▶ _Exercise brief_
Everything from the line containing "## Getting Started" through the line containing "A goal of mine" in the listing below should be copied exactly, and nothing more.

++++++++++++++++++++

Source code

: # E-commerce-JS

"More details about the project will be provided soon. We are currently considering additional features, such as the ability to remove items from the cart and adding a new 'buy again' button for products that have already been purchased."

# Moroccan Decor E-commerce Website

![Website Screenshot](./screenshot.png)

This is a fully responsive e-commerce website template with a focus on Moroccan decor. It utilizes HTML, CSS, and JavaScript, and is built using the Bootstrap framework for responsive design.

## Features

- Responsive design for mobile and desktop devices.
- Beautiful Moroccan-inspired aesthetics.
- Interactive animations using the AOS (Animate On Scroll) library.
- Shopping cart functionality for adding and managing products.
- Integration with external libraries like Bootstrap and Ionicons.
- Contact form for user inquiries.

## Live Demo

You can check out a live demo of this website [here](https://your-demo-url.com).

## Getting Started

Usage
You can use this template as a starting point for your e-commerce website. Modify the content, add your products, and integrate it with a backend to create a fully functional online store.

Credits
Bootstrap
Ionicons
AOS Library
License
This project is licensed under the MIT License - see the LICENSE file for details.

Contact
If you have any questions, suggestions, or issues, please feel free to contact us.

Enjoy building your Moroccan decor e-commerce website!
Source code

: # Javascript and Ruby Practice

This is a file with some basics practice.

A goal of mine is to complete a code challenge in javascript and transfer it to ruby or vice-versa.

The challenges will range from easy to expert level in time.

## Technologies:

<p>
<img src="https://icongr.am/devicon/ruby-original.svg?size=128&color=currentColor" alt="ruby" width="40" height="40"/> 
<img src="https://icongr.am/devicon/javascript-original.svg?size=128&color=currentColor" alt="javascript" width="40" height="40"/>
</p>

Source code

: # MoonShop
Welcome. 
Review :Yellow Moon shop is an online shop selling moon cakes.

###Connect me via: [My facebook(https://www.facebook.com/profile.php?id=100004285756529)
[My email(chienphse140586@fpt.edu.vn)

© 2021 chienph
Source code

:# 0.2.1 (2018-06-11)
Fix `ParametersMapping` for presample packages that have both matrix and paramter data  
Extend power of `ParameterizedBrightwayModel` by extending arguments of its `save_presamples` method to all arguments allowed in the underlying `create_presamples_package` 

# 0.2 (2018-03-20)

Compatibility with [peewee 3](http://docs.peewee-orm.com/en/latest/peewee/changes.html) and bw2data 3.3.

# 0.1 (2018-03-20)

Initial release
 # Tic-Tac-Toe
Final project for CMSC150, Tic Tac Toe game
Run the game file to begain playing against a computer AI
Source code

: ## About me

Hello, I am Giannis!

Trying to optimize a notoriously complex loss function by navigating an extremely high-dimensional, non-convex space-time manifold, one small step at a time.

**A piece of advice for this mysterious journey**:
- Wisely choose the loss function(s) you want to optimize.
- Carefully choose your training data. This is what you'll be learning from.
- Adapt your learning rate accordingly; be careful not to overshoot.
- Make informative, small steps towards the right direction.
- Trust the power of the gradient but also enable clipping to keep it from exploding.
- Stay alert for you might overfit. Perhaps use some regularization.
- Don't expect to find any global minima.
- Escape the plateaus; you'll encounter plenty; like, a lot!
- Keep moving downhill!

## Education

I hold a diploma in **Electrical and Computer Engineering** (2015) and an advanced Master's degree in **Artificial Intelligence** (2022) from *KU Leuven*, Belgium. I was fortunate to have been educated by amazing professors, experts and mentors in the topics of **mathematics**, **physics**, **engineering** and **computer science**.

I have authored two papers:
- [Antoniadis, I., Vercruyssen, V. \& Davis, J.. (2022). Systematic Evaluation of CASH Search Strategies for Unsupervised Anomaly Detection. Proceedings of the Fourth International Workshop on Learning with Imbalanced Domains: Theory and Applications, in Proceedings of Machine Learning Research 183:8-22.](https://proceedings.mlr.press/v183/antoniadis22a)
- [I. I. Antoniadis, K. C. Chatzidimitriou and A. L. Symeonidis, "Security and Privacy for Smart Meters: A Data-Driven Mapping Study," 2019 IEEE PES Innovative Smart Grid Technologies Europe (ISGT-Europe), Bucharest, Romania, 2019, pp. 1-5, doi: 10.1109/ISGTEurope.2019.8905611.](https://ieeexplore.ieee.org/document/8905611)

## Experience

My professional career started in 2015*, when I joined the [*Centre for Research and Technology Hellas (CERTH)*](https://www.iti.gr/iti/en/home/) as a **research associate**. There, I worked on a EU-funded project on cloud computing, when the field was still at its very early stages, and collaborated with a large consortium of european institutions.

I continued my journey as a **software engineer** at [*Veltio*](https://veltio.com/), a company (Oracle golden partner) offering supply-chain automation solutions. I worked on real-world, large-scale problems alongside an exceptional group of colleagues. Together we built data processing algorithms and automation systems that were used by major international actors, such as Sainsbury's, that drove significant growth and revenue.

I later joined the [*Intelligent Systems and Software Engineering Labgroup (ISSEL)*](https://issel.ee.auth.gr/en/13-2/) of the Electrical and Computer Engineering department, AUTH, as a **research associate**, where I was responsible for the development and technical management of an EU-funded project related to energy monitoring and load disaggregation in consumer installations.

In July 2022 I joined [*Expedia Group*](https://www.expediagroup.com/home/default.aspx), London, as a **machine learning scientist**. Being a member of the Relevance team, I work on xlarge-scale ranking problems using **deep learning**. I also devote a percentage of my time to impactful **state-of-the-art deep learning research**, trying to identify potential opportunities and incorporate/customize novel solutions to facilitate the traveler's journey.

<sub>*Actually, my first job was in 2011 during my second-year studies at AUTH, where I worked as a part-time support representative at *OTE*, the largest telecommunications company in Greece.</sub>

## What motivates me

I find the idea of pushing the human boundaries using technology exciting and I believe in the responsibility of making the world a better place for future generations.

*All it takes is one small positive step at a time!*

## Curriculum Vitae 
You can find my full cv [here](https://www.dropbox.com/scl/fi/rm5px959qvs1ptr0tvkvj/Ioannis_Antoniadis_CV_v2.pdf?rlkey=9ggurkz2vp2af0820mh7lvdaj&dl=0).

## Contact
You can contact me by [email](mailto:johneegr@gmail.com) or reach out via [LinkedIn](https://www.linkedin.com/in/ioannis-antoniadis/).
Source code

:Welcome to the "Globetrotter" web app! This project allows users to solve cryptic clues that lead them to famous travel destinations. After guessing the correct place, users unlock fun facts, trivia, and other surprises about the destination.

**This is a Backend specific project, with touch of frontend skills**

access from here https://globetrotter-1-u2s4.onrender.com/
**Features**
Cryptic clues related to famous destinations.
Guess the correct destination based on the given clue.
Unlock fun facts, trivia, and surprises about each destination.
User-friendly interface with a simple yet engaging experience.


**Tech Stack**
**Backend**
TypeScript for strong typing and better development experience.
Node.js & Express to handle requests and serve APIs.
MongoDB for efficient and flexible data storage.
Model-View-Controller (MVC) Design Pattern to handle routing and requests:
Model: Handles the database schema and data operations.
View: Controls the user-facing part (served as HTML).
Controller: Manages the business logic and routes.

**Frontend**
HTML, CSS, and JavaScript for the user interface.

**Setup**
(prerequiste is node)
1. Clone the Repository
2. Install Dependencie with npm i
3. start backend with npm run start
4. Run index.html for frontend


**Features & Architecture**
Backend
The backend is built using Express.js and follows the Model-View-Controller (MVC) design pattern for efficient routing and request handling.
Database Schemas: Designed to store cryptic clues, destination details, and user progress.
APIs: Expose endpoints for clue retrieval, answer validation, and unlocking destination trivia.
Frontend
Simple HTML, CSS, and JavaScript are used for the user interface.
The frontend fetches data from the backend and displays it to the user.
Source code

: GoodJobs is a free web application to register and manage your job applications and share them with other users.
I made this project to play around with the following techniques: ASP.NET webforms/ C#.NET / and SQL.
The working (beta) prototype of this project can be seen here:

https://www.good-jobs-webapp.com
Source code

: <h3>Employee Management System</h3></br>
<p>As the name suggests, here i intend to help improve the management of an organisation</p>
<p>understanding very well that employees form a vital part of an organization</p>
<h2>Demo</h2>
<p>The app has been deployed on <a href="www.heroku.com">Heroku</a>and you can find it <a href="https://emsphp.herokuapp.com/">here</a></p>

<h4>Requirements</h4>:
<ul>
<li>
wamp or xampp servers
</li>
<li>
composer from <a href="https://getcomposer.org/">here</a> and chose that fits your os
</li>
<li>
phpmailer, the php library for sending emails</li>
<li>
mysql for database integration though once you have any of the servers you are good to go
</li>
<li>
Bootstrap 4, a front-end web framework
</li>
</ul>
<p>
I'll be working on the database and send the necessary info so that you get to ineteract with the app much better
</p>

++++++++++++++++++++

▶ _Solution to the problem_
## Getting Started

Usage
You can use this template as a starting point for your e-commerce website. Modify the content, add your products, and integrate it with a backend to create a fully functional online store.

Credits
Bootstrap
Ionicons
AOS Library
License
This project is licensed under the MIT License - see the LICENSE file for details.

Contact
If you have any questions, suggestions, or issues, please feel free to contact us.

Enjoy building your Moroccan decor e-commerce website!
Source code

: # Javascript and Ruby Practice

This is a file with some basics practice.

A goal of mine is to complete a code challenge in javascript and transfer it to ruby or vice-versa.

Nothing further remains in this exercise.